EXERCISE | If a line in the records below contains the word "divide", return that line.
──────── DATA EXTRACT ────────
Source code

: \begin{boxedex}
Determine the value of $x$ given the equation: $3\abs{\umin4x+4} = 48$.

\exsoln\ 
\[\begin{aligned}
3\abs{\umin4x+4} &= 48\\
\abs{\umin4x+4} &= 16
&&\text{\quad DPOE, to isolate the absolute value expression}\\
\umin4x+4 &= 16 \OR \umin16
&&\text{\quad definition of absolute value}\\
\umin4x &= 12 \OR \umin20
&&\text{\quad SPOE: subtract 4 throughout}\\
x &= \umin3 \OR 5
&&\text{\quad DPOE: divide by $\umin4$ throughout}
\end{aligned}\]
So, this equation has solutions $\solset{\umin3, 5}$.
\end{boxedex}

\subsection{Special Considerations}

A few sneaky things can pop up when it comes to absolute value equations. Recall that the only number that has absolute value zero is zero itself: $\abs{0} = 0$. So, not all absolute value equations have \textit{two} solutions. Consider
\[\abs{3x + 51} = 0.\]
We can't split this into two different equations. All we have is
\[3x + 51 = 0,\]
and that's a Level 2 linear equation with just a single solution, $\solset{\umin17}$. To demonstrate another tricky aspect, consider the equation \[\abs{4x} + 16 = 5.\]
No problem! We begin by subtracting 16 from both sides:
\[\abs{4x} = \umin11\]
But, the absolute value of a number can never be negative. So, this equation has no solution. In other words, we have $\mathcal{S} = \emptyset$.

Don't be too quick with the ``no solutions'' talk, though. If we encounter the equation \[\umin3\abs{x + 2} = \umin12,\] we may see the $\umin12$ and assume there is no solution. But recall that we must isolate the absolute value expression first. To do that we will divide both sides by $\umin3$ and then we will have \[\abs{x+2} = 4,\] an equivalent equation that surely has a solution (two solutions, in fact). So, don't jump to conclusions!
────────
ANSWER FOR THIS EXERCISE |
&&\text{\quad DPOE: divide by $\umin4$ throughout}
Don't be too quick with the ``no solutions'' talk, though. If we encounter the equation \[\umin3\abs{x + 2} = \umin12,\] we may see the $\umin12$ and assume there is no solution. But recall that we must isolate the absolute value expression first. To do that we will divide both sides by $\umin3$ and then we will have \[\abs{x+2} = 4,\] an equivalent equation that surely has a solution (two solutions, in fact). So, don't jump to conclusions!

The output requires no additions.